[Dataset extract Boundary: Start]

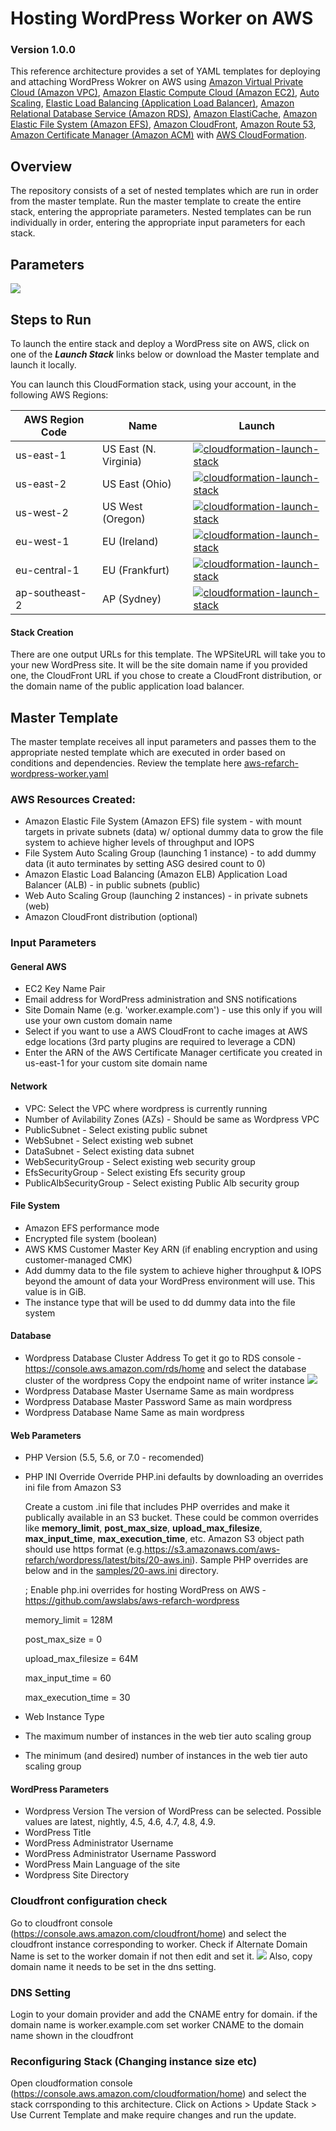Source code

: # **Hosting WordPress Worker on AWS**

### Version 1.0.0

This reference architecture provides a set of YAML templates for deploying and attaching WordPress Wokrer on AWS using [Amazon Virtual Private Cloud (Amazon VPC)](http://docs.aws.amazon.com/AmazonVPC/latest/UserGuide/VPC_Introduction.html), [Amazon Elastic Compute Cloud (Amazon EC2)](http://docs.aws.amazon.com/AWSEC2/latest/UserGuide/concepts.html), [Auto Scaling](http://docs.aws.amazon.com/autoscaling/latest/userguide/WhatIsAutoScaling.html), [Elastic Load Balancing (Application Load Balancer)](https://docs.aws.amazon.com/elasticloadbalancing/latest/application/introduction.html), [Amazon Relational Database Service (Amazon RDS)](http://docs.aws.amazon.com/AmazonRDS/latest/UserGuide/Welcome.html), [Amazon ElastiCache](http://docs.aws.amazon.com/AmazonElastiCache/latest/UserGuide/WhatIs.html), [Amazon Elastic File System (Amazon EFS)](http://docs.aws.amazon.com/efs/latest/ug/whatisefs.html), [Amazon CloudFront](http://docs.aws.amazon.com/AmazonCloudFront/latest/DeveloperGuide/Introduction.html), [Amazon Route 53](http://docs.aws.amazon.com/Route53/latest/DeveloperGuide/Welcome.html), [Amazon Certificate Manager (Amazon ACM)](http://docs.aws.amazon.com/acm/latest/userguide/acm-overview.html)  with [AWS CloudFormation](http://docs.aws.amazon.com/AWSCloudFormation/latest/UserGuide/Welcome.html).


## Overview

The repository consists of a set of nested templates which are run in order from the master template. Run the master template to create the entire stack, entering the appropriate parameters. Nested templates can be run individually in order, entering the appropriate input parameters for each stack.


## Parameters

![](images/aws-refarch-wordpress-worker-mastertemplate-parameters.png)

## Steps to Run
To launch the entire stack and deploy a WordPress site on AWS, click on one of the ***Launch Stack*** links below or download the Master template and launch it locally.

You can launch this CloudFormation stack, using your account, in the following AWS Regions:

| AWS Region Code | Name | Launch |
| --- | --- | --- 
| us-east-1 |US East (N. Virginia)| [![cloudformation-launch-stack](images/cloudformation-launch-stack.png)](https://console.aws.amazon.com/cloudformation/home?region=us-east-1#/stacks/new?stackName=WordPress&templateURL=https://s3.amazonaws.com/webjack/wordpress/latest/templates/aws-refarch-wordpress-worker.yaml) |
| us-east-2 |US East (Ohio)| [![cloudformation-launch-stack](images/cloudformation-launch-stack.png)](https://console.aws.amazon.com/cloudformation/home?region=us-east-2#/stacks/new?stackName=WordPress&templateURL=https://s3.amazonaws.com/webjack/wordpress/latest/templates/aws-refarch-wordpress-worker.yaml) |
| us-west-2 |US West (Oregon)| [![cloudformation-launch-stack](images/cloudformation-launch-stack.png)](https://console.aws.amazon.com/cloudformation/home?region=us-west-2#/stacks/new?stackName=WordPress&templateURL=https://s3.amazonaws.com/webjack/wordpress/latest/templates/aws-refarch-wordpress-worker.yaml) |
| eu-west-1 |EU (Ireland)| [![cloudformation-launch-stack](images/cloudformation-launch-stack.png)](https://console.aws.amazon.com/cloudformation/home?region=eu-west-1#/stacks/new?stackName=WordPress&templateURL=https://s3.amazonaws.com/webjack/wordpress/latest/templates/aws-refarch-wordpress-worker.yaml) |
| eu-central-1 |EU (Frankfurt)| [![cloudformation-launch-stack](images/cloudformation-launch-stack.png)](https://console.aws.amazon.com/cloudformation/home?region=eu-central-1#/stacks/new?stackName=WordPress&templateURL=https://s3.amazonaws.com/webjack/wordpress/latest/templates/aws-refarch-wordpress-worker.yaml) |
| ap-southeast-2 |AP (Sydney)| [![cloudformation-launch-stack](images/cloudformation-launch-stack.png)](https://console.aws.amazon.com/cloudformation/home?region=ap-southeast-2#/stacks/new?stackName=WordPress&templateURL=https://s3.amazonaws.com/webjack/wordpress/latest/templates/aws-refarch-wordpress-worker.yaml) |


#### Stack Creation

There are one output URLs for this template. The WPSiteURL will take you to your new WordPress site. It will be the site domain name if you provided one, the CloudFront URL if you chose to create a CloudFront distribution, or the domain name of the public application load balancer.


## Master Template
The master template receives all input parameters and passes them to the appropriate nested template which are executed in order based on conditions and dependencies.
Review the template here [aws-refarch-wordpress-worker.yaml](templates/aws-refarch-wordpress-worker.yaml)

### AWS Resources Created:

- Amazon Elastic File System (Amazon EFS) file system - with mount targets in private subnets (data) w/ optional dummy data to grow the file system to achieve higher levels of throughput and IOPS
- File System Auto Scaling Group (launching 1 instance) - to add dummy data (it auto terminates by setting ASG desired count to 0)
- Amazon Elastic Load Balancing (Amazon ELB) Application Load Balancer (ALB) - in public subnets (public)
- Web Auto Scaling Group (launching 2 instances) - in private subnets (web)
- Amazon CloudFront distribution (optional)

### Input Parameters

#### General AWS
- EC2 Key Name Pair
- Email address for WordPress administration and SNS notifications
- Site Domain Name (e.g. 'worker.example.com') - use this only if you will use your own custom domain name
- Select if you want to use a AWS CloudFront to cache images at AWS edge locations (3rd party plugins are required to leverage a CDN)
- Enter the ARN of the AWS Certificate Manager certificate you created in us-east-1 for your custom site domain name

#### Network
- VPC: Select the VPC where wordpress is currently running
- Number of Avilability Zones (AZs) - Should be same as Wordpress VPC
- PublicSubnet - Select existing public subnet
- WebSubnet - Select existing web subnet
- DataSubnet - Select existing data subnet
- WebSecurityGroup - Select existing web security group
- EfsSecurityGroup - Select existing Efs security group
- PublicAlbSecurityGroup - Select existing Public Alb security group

#### File System
- Amazon EFS performance mode
- Encrypted file system (boolean)
- AWS KMS Customer Master Key ARN (if enabling encryption and using customer-managed CMK)
- Add dummy data to the file system to achieve higher throughput & IOPS beyond the amount of data your WordPress environment will use. This value is in GiB.
- The instance type that will be used to dd dummy data into the file system


#### Database
- Wordpress Database Cluster Address
  To get it go to RDS console - https://console.aws.amazon.com/rds/home and select the database cluster of the wordpress
  Copy the endpoint name of writer instance
  ![](images/aws_rds_cluster_address.png)
- Wordpress Database Master Username
  Same as main wordpress
- Wordpress Database Master Password
  Same as main wordpress
- Wordpress Database Name
  Same as main wordpress


#### Web Parameters
- PHP Version (5.5, 5.6, or 7.0 - recomended)
- PHP INI Override
    Override PHP.ini defaults by downloading an overrides ini file from Amazon S3

    Create a custom .ini file that includes PHP overrides and make it publically available in an S3 bucket. These could be common overrides like **memory_limit**, **post_max_size**, **upload_max_filesize**, **max_input_time**, **max_execution_time**, etc. Amazon S3 object path should use https format (e.g.https://s3.amazonaws.com/aws-refarch/wordpress/latest/bits/20-aws.ini). Sample PHP overrides are below and in the [samples/20-aws.ini](samples/20-aws.ini) directory.

    ; Enable php.ini overrides for hosting WordPress on AWS - https://github.com/awslabs/aws-refarch-wordpress

    memory_limit = 128M

    post_max_size = 0

    upload_max_filesize = 64M

    max_input_time = 60

    max_execution_time = 30
- Web Instance Type
- The maximum number of instances in the web tier auto scaling group
- The minimum (and desired) number of instances in the web tier auto scaling group

#### WordPress Parameters
- Wordpress Version
  The version of WordPress can be selected. Possible values are latest, nightly, 4.5, 4.6, 4.7, 4.8, 4.9.
- WordPress Title
- WordPress Administrator Username
- WordPress Administrator Username Password
- WordPress Main Language of the site
- Wordpress Site Directory

### Cloudfront configuration check
Go to cloudfront console (https://console.aws.amazon.com/cloudfront/home) and select the cloudfront instance corresponding to worker.
Check if Alternate Domain Name is set to the worker domain if not then edit and set it.
![](images/aws_cloudfront.png)
Also, copy domain name it needs to be set in the dns setting.

### DNS Setting
Login to your domain provider and add the CNAME entry for domain. 
if the domain name is worker.example.com set 
worker CNAME to the domain name shown in the cloudfront 


### Reconfiguring Stack (Changing instance size etc)
Open cloudformation console (https://console.aws.amazon.com/cloudformation/home) and select the stack corrsponding to this architecture.
Click on Actions > Update Stack > Use Current Template and make require changes and run the update.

[Dataset extract Boundary: End]

## Assignment
Each line above where the word "Password" occurs should be copied out.

## Answer space
- Wordpress Database Master Password
- WordPress Administrator Username Password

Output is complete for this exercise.